Associations between factors in NMSS at baseline and FOG 3 years later in PD patients.
Table 4 shows the relationship between HAMA&HAMD scores at baseline and FOG. After adjusting for age, freezers had higher total HAMD scores as well as higher scores on the anxiety/somatic, weight, cognitive disturbance, block, sleep disorder, and feelings of despair domains of the HAMD compared with nonfreezers (P < 0.05).
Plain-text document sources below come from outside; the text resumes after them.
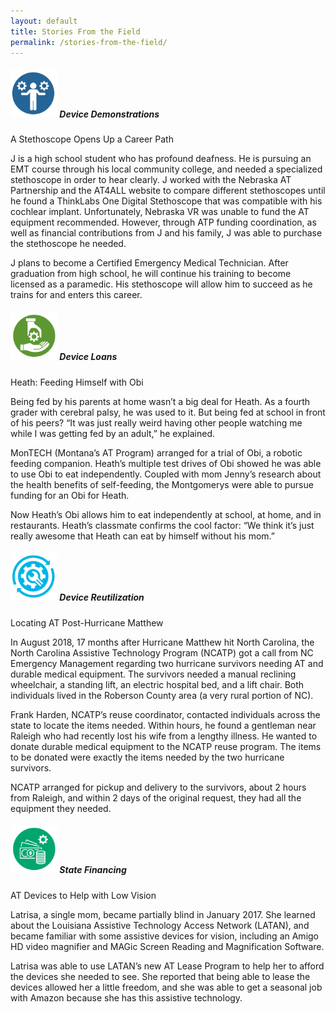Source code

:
 ```yaml
---
layout: default
title: Stories From the Field
permalink: /stories-from-the-field/
---
```

<div class="container">
  <div class="row">

 <div class="col-md-12">

<div class="card">
<h5 class="card-header"><img  style="width:75px;" src="/assets/Device-Demo-icon.png" alt-text="Device Demo icon"/>
Device Demonstrations
</h5>
<div class="card-body">
		

  <p class="card-text">A Stethoscope Opens Up a Career Path </p>
  <p class="card-text">J is a high school student who has profound deafness. He is pursuing an EMT course through his local community college, and needed a specialized stethoscope in order to hear clearly. J worked with the Nebraska AT Partnership and the AT4ALL website to compare different stethoscopes until he found a ThinkLabs One Digital Stethoscope that was compatible with his cochlear implant. Unfortunately, Nebraska VR was unable to fund the AT equipment recommended. However, through ATP funding coordination, as well as financial contributions from J and his family, J was able to purchase the stethoscope he needed. </p>                                                                                                 <p class="card-text">J plans to become a Certified Emergency Medical Technician. After graduation from high school, he will continue his training to become licensed as a paramedic. His stethoscope will allow him to succeed as he trains for and enters this career.</p>
  </div>
  </div>

<div class="card">
<h5 class="card-header">
<img  style="width:75px;" src="/assets/Device-Loan-icon.png" alt-text="Device Loan icon"/> Device Loans
</h5>
<div class="card-body">
	
  <p class="card-text">Heath: Feeding Himself with Obi 

Being fed by his parents at home wasn’t a big deal for Heath. As a fourth grader with cerebral palsy, he was used to it. But being fed at school in front of his peers? “It was just really weird having other people watching me while I was getting fed by an adult,” he explained. 

MonTECH (Montana’s AT Program) arranged for a trial of Obi, a robotic feeding companion. Heath’s multiple test drives of Obi showed he was able to use Obi to eat independently. Coupled with mom Jenny’s research about the health benefits of self-feeding, the Montgomerys were able to pursue funding for an Obi for Heath. 

Now Heath’s Obi allows him to eat independently at school, at home, and in restaurants. Heath’s classmate confirms the cool factor: “We think it’s just really awesome that Heath can eat by himself without his mom.”

</p>

</div>
</div>

<div class="card">
<h5 class="card-header">
<img  style="width:75px;" src="/assets/Device-Reuse-icon.png" alt-text="Device Reuse icon"/> Device Reutilization
</h5>
<div class="card-body">
  <p class="card-text">Locating AT Post-Hurricane Matthew </p>
  <p class="card-text">In August 2018, 17 months after Hurricane Matthew hit North Carolina, the North Carolina Assistive Technology Program (NCATP) got a call from NC Emergency Management regarding two hurricane survivors needing AT and durable medical equipment. The survivors needed a manual reclining wheelchair, a standing lift, an electric hospital bed, and a lift chair. Both individuals lived in the Roberson County area (a very rural portion of NC). 

Frank Harden, NCATP’s reuse coordinator, contacted individuals across the state to locate the items needed. Within hours, he found a gentleman near Raleigh who had recently lost his wife from a lengthy illness. He wanted to donate durable medical equipment to the NCATP reuse program. The items to be donated were exactly the items needed by the two hurricane survivors. 

NCATP arranged for pickup and delivery to the survivors, about 2 hours from Raleigh, and within 2 days of the original request, they had all the equipment they needed. </p>
</div>

</div>

<div class="card">
<h5 class="card-header">
<img  style="width:75px;" src="/assets/State-Financing-Icon.png" alt-text="State Financing icon"/>  State Financing
</h5>
<div class="card-body">

  <p class="card-text">AT Devices to Help with Low Vision 

Latrisa, a single mom, became partially blind in January 2017. She learned about the Louisiana Assistive Technology Access Network (LATAN), and became familiar with some assistive devices for vision, including an Amigo HD video magnifier and MAGic Screen Reading and Magnification Software. 

Latrisa was able to use LATAN’s new AT Lease Program to help her to afford the devices she needed to see. She reported that being able to lease the devices allowed her a little freedom, and she was able to get a seasonal job with Amazon because she has this assistive technology. </p>

</div>
</div>

</div>
</div>
</div>
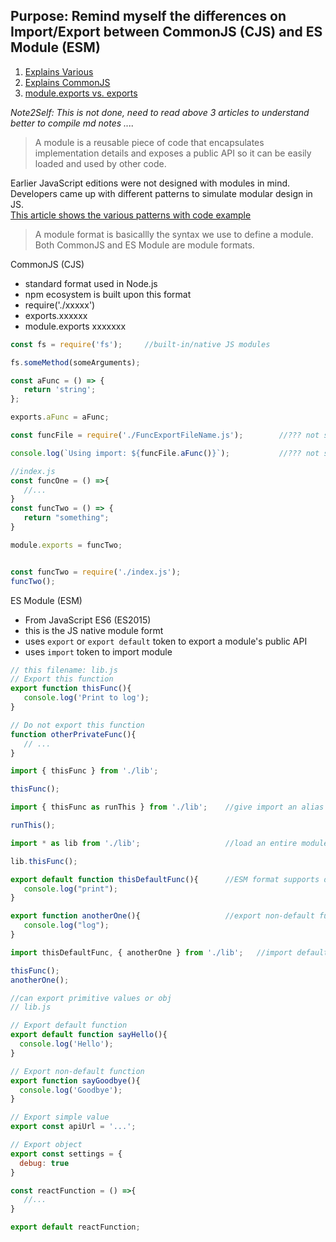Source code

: ## Purpose: Remind myself the differences on Import/Export between CommonJS (CJS) and ES Module (ESM)

1. [Explains Various](https://www.jvandemo.com/a-10-minute-primer-to-javascript-modules-module-formats-module-loaders-and-module-bundlers/)
1. [Explains CommonJS](https://www.sitepoint.com/understanding-module-exports-exports-node-js/)
1. [module.exports vs. exports](https://www.hacksparrow.com/nodejs/exports-vs-module-exports.html)

*Note2Self: This is not done, need to read above 3 articles to understand better to compile md notes ....*

> A module is a reusable piece of code that encapsulates implementation details 
and exposes a public API so it can be easily loaded and used by other code.

Earlier JavaScript editions were not designed with modules in mind.  
Developers came up with different patterns to simulate modular design in JS.  
[This article shows the various patterns with code example](https://www.jvandemo.com/a-10-minute-primer-to-javascript-modules-module-formats-module-loaders-and-module-bundlers/)
> A module format is basicallly the syntax we use to define a module.  
Both CommonJS and ES Module are module formats.

CommonJS (CJS)
- standard format used in Node.js
- npm ecosystem is built upon this format
- require('./xxxxx')
- exports.xxxxxx 
- module.exports xxxxxxx
```js 
const fs = require('fs');     //built-in/native JS modules

fs.someMethod(someArguments);
```
```js 
const aFunc = () => {
   return 'string';
};

exports.aFunc = aFunc;
```
```js
const funcFile = require('./FuncExportFileName.js');        //??? not sure if this is totally correct???

console.log(`Using import: ${funcFile.aFunc()}`);           //??? not sure if this is totally correct???
```
```js
//index.js
const funcOne = () =>{
   //...
}
const funcTwo = () => {
   return "something";
}

module.exports = funcTwo;
```
```js

const funcTwo = require('./index.js');
funcTwo();
```


ES Module (ESM)
- From JavaScript ES6 (ES2015) 
- this is the JS native module formt
- uses `export` or `export default` token to export a module's public API
- uses `import` token to import module
```js
// this filename: lib.js
// Export this function
export function thisFunc(){
   console.log('Print to log');
}

// Do not export this function
function otherPrivateFunc(){
   // ...
}
```
```js
import { thisFunc } from './lib';   

thisFunc();
```
```js
import { thisFunc as runThis } from './lib';    //give import an alias using as

runThis();
```
```js
import * as lib from './lib';                   //load an entire module as obj

lib.thisFunc();
```
```js
export default function thisDefaultFunc(){      //ESM format supports default exports
   console.log("print");
}

export function anotherOne(){                   //export non-default function
   console.log("log");
}
```
```js
import thisDefaultFunc, { anotherOne } from './lib';   //import default without {}; else import with {}

thisFunc();
anotherOne();
```
```js
//can export primitive values or obj
// lib.js

// Export default function
export default function sayHello(){  
  console.log('Hello');
}

// Export non-default function
export function sayGoodbye(){  
  console.log('Goodbye');
}

// Export simple value
export const apiUrl = '...';

// Export object
export const settings = {  
  debug: true
}
```
```js
const reactFunction = () =>{
   //...
}

export default reactFunction;
```


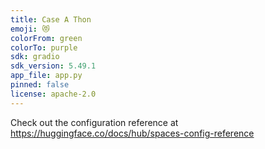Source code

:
 ```yaml
---
title: Case A Thon
emoji: 😻
colorFrom: green
colorTo: purple
sdk: gradio
sdk_version: 5.49.1
app_file: app.py
pinned: false
license: apache-2.0
---
```


Check out the configuration reference at https://huggingface.co/docs/hub/spaces-config-reference

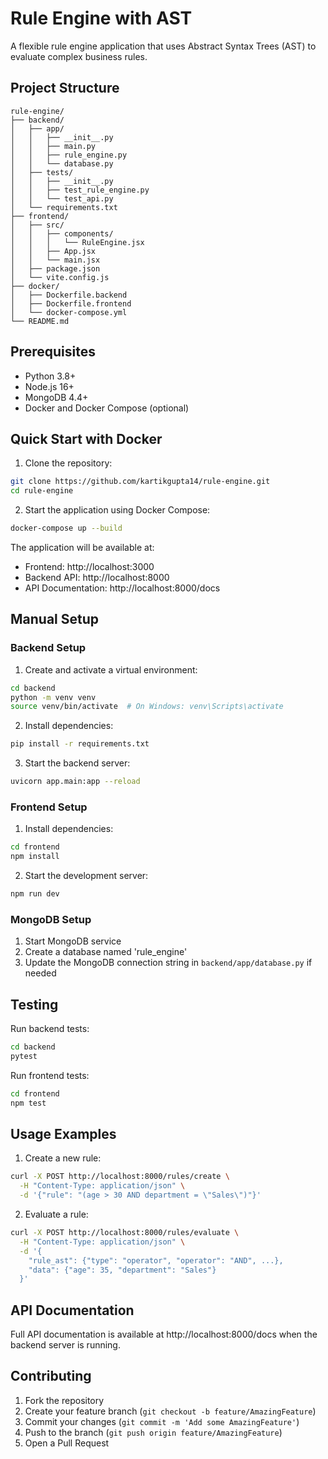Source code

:# Rule Engine with AST

A flexible rule engine application that uses Abstract Syntax Trees (AST) to evaluate complex business rules.

## Project Structure
```
rule-engine/
├── backend/
│   ├── app/
│   │   ├── __init__.py
│   │   ├── main.py
│   │   ├── rule_engine.py
│   │   └── database.py
│   ├── tests/
│   │   ├── __init__.py
│   │   ├── test_rule_engine.py
│   │   └── test_api.py
│   └── requirements.txt
├── frontend/
│   ├── src/
│   │   ├── components/
│   │   │   └── RuleEngine.jsx
│   │   ├── App.jsx
│   │   └── main.jsx
│   ├── package.json
│   └── vite.config.js
├── docker/
│   ├── Dockerfile.backend
│   ├── Dockerfile.frontend
│   └── docker-compose.yml
└── README.md
```

## Prerequisites

- Python 3.8+
- Node.js 16+
- MongoDB 4.4+
- Docker and Docker Compose (optional)

## Quick Start with Docker

1. Clone the repository:
```bash
git clone https://github.com/kartikgupta14/rule-engine.git
cd rule-engine
```

2. Start the application using Docker Compose:
```bash
docker-compose up --build
```

The application will be available at:
- Frontend: http://localhost:3000
- Backend API: http://localhost:8000
- API Documentation: http://localhost:8000/docs

## Manual Setup

### Backend Setup

1. Create and activate a virtual environment:
```bash
cd backend
python -m venv venv
source venv/bin/activate  # On Windows: venv\Scripts\activate
```

2. Install dependencies:
```bash
pip install -r requirements.txt
```

3. Start the backend server:
```bash
uvicorn app.main:app --reload
```

### Frontend Setup

1. Install dependencies:
```bash
cd frontend
npm install
```

2. Start the development server:
```bash
npm run dev
```

### MongoDB Setup

1. Start MongoDB service
2. Create a database named 'rule_engine'
3. Update the MongoDB connection string in `backend/app/database.py` if needed

## Testing

Run backend tests:
```bash
cd backend
pytest
```

Run frontend tests:
```bash
cd frontend
npm test
```

## Usage Examples

1. Create a new rule:
```bash
curl -X POST http://localhost:8000/rules/create \
  -H "Content-Type: application/json" \
  -d '{"rule": "(age > 30 AND department = \"Sales\")"}'
```

2. Evaluate a rule:
```bash
curl -X POST http://localhost:8000/rules/evaluate \
  -H "Content-Type: application/json" \
  -d '{
    "rule_ast": {"type": "operator", "operator": "AND", ...},
    "data": {"age": 35, "department": "Sales"}
  }'
```

## API Documentation

Full API documentation is available at http://localhost:8000/docs when the backend server is running.

## Contributing

1. Fork the repository
2. Create your feature branch (`git checkout -b feature/AmazingFeature`)
3. Commit your changes (`git commit -m 'Add some AmazingFeature'`)
4. Push to the branch (`git push origin feature/AmazingFeature`)
5. Open a Pull Request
However, there was no group difference in the scores for the somatic anxiety or the psychic anxiety domains of the HAMA or the diurnal variations domain of the HAMD (P > 0.05).
Table 4.
Associations between HAMA/HAMD scores at baseline and FOG 3 years later in PD patients.
The baseline variables potentially related to FOG 3 years later are presented in Table 5. The results indicated that lower education, akinetic-rigid style, no use of dopamine receptor agonists, higher scores for cognitive disturbances, and higher scores for sleep disorders were associated with FOG (P < 0.05). No significant associations were found between the remaining variables and FOG.
Table 5.
Associations between clinical factors at baseline and FOG 3 years later in PD patients.
3.3. Relationships between the changes in drug use, mood, and FOG
We analyzed the association of FOG: (a) with changes between the baseline and follow-up use of levodopa, amantadine, selegiline, and dopamine receptor agonists; and (b) changes in patient anxiety and depression between baseline and follow-up. The chi-square test was used to compare the difference between freezers and nonfreezers 3 years after baseline (Table 6). The analyses found no differences between use and no use of levodopa, amantadine, and dopamine receptor agonists (P > 0.05). In contrast, administering selegiline during the course of the disease appeared to reduce FOG (P < 0.001). Patients who developed anxiety or depression during the course of disease were more likely to develop FOG (P < 0.001).
3.4. Association between factors at baseline and FOG after 1 and 2 years
We analyzed the association between FOG 1 year after baseline and potential predictor variables 3 years after baseline using binary logistic regression (the same method was used for 2 years after baseline). Table 7 shows that a higher score for the cardiovascular domain on the NMSS was significantly associated (P = 0.001) with FOG 1 year later (i.e., 1 year after baseline). The lower limbs as the site of onset (P = 0.008), mixed style (P = 0.005), no use of dopamine receptor agonists (P < 0.001), and a higher score on the anxiety/somatic domain of the HAMD (P = 0.033) were significantly associated with FOG 2 years later (ie, 2 years after baseline).
Table 7.
Associations between risk factors at baseline and FOG one or 2 years later in PD patients.
4. Discussion
PD is a common disease. When FOG occurs early in PD, it always has a mild form, and early detection of FOG is an alarm signal that may cast doubt on a diagnosis of PD.[17] The prevalence of FOG is higher in older patients, many of whom have osteoporosis and other multisystem diseases. FOG is one of the major disabling symptoms of advanced PD, as severe FOG can lead to falls, pain, skin contusions, fractures, and activity limitations.[18–20] Hence, early identification, treatment, and control of risk factors for FOG are very important. To our knowledge, this is the first prospective study to investigate the prevalence and clinical correlates of FOG in Chinese patients with early PD.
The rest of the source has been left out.